So, we’ll just say it right here and now. The charges were false.
However, one problem with examining the charges one at a time is that, as the defiant Templars sat in jail, having denied the initial confessions that were wrenched from them under torture, the accusations just kept growing, until they reached an astonishing list of 127 items. In this book, we concentrate on the generalities of the initial charges. Most of the additional ones were variations on the same theme. And besides, although they were more overblown, the charges were so similar to the ones Phillip had made against the Cathars, and the Jews, and the Lombards, and Pope Boniface, and assorted wealthy individuals, that by now everyone knew the lyrics by heart. They only got weirder as they rolled along.
Considering the whiter-than-white image of the Templars, even the initial charges against them were nothing if not bizarre. The phantasmagorical aspect of the accusations has always given the whole affair a Salem-witch-trial air. You know, crazy teenaged girls who were getting the first attention they’d ever had in their dreary lives, falling down and foaming at the mouth, claiming they’d seen the milkman’s wife make a cow fly. Here are the accusations. Make of them what you will. To us, they look an awful lot like a flying cow.
● Phillip claimed that incoming Templar brothers, during their ceremony of initiation, were ordered to deny Christ, as well as Mary and all the saints. He accused Templars of spitting on the cross or grinding a crucifix under their heel, as well as spitting or urinating on images of Christ or the cross.
● Phillip claimed that Knights Templar bestowed “obscene kisses” on their new brothers, or the new brothers on the higher officers, including kisses on the mouth, navel, and buttocks. He accused them of any and all acts of sodomy on one another.
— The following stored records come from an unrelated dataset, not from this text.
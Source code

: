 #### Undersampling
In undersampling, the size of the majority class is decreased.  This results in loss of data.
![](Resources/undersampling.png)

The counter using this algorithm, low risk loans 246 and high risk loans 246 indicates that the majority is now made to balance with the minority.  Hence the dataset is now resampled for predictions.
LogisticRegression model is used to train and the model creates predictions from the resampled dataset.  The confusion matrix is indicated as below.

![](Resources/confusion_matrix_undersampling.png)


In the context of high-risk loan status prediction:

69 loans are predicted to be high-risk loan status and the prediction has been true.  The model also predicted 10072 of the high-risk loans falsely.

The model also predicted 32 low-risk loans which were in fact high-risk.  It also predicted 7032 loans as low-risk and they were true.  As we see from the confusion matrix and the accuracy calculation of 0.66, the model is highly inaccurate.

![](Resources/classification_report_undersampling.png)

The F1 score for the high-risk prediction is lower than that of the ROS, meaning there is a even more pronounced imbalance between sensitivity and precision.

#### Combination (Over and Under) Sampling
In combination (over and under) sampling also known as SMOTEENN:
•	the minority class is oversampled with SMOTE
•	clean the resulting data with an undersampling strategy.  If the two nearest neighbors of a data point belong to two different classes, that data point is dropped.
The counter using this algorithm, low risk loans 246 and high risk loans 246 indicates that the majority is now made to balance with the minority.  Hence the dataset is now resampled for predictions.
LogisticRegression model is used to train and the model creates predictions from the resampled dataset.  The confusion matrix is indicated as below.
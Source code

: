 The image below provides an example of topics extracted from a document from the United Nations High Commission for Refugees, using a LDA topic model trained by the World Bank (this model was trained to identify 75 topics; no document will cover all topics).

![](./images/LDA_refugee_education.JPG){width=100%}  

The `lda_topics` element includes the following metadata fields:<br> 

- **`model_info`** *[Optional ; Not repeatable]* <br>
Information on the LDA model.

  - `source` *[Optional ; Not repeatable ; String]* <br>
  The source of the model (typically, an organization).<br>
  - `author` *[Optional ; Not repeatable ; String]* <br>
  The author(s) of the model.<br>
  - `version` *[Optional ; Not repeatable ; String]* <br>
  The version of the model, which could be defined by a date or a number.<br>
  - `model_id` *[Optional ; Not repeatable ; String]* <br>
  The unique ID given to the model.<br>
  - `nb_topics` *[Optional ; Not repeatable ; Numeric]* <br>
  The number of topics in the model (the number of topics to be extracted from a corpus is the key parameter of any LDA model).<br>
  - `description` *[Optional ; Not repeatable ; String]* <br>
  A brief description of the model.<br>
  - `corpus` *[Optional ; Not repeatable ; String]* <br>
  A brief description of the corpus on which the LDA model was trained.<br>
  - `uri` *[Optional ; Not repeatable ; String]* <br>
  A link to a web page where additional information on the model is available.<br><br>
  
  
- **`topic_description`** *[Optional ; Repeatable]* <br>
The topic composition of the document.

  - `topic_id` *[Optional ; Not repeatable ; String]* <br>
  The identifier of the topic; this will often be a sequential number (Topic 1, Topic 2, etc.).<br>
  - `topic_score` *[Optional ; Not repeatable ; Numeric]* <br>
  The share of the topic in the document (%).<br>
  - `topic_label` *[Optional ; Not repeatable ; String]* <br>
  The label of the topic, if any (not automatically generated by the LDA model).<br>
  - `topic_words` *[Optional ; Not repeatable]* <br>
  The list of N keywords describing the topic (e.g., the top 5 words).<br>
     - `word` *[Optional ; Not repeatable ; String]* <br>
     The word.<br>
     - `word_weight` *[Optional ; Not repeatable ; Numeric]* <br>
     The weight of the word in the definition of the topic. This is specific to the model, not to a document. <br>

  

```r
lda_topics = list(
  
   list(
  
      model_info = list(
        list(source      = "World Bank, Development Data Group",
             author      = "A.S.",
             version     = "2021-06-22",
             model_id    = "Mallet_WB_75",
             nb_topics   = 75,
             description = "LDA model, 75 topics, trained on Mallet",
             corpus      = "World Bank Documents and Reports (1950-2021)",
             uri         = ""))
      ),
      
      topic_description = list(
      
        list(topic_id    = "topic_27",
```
● Phillip claimed that Templar priests denied a belief in the sacrament of the Mass (the central pillar of the Catholic faith) and that they did not bother to consecrate the host (the wafer that became the body of Christ during the Mass), making a mockery of it. He accused Templar Grand Masters of absolving brother knights of their sins when they had no authority to do so.
● Phillip claimed that the Order taught that the blessed sacraments were only a show, a screen to be viewed by outsiders, and that the true worship of the Templars was reserved for something called Baphomet. The supposed identity of Baphomet was all over the place, from a hanged cat to the mummified head of John the Baptist.
● Phillip accused Templars of holding all their chapter meetings and ceremonies at night, so that no one could see the secrets of their true fashion of worship.
● Phillip claimed that the Knights Templar had abused the trust put in them in regards to the issue of money, that they were not giving the amounts claimed to upkeep Templar charities, and that they used extortion and other illegal means in accumulating their vast wealth.
Initially, the first Templars arrested were brutally tortured, and the overwhelming majority of them confessed, including the Grand Master, Jacques de Molay. Soon after, these same men recanted their confessions, knowing that meant automatic conviction as lapsed heretics, and, undoubtedly, death.
By the twisted logic of the Inquisition, if a man confessed, even under torture, it was often felt that he was confronting his sin and was now ready for the repentance and punishment that would save his soul. The torture itself was not considered to be punishment — it was simply a tool that was used to mortify the flesh in order to free the soul from Satan’s grip. The punishment varied, and it wasn’t always death. But if a defendant confessed and then later recanted, he was considered a “relapsed heretic,” beyond the redemption of God, and he was going to go to the stake. Even considering some of the more horrific death sentences of the day — like being hanged, cut down while living, and then butchered and castrated, or being drawn and quartered, torn into four pieces by four horses — death by fire was probably the most agonizing, and the most terrifying, of them all. Yet, after the humiliation of quick confessions by men who were the most courageous on earth, they were willing to face this horror to take back their confessions.
To tell the truth, the whole thing has always struck both of us as some sort of deal gone sour, and the scholar Malcolm Barber puts forward this theory. It’s as if, in order to win, Phillip took a promise-them-anything-but-get-their-confessions route. They may well have been told while under torture that if they just confessed and then took their medicine (whatever concession to Phillip that may have been), they would be forgiven and the whole thing would soon be forgotten. The unity with which they all proclaimed their innocence, so soon after the unity of confessing their guilt, really does fit that scenario. They went along and then found out Phillip wouldn’t keep his end of the bargain, so they recanted, knowing that, in all probability, they were going to die anyway. It’s one interesting possibility. But it doesn’t address the issue of whether there was any truth to the charges to begin with.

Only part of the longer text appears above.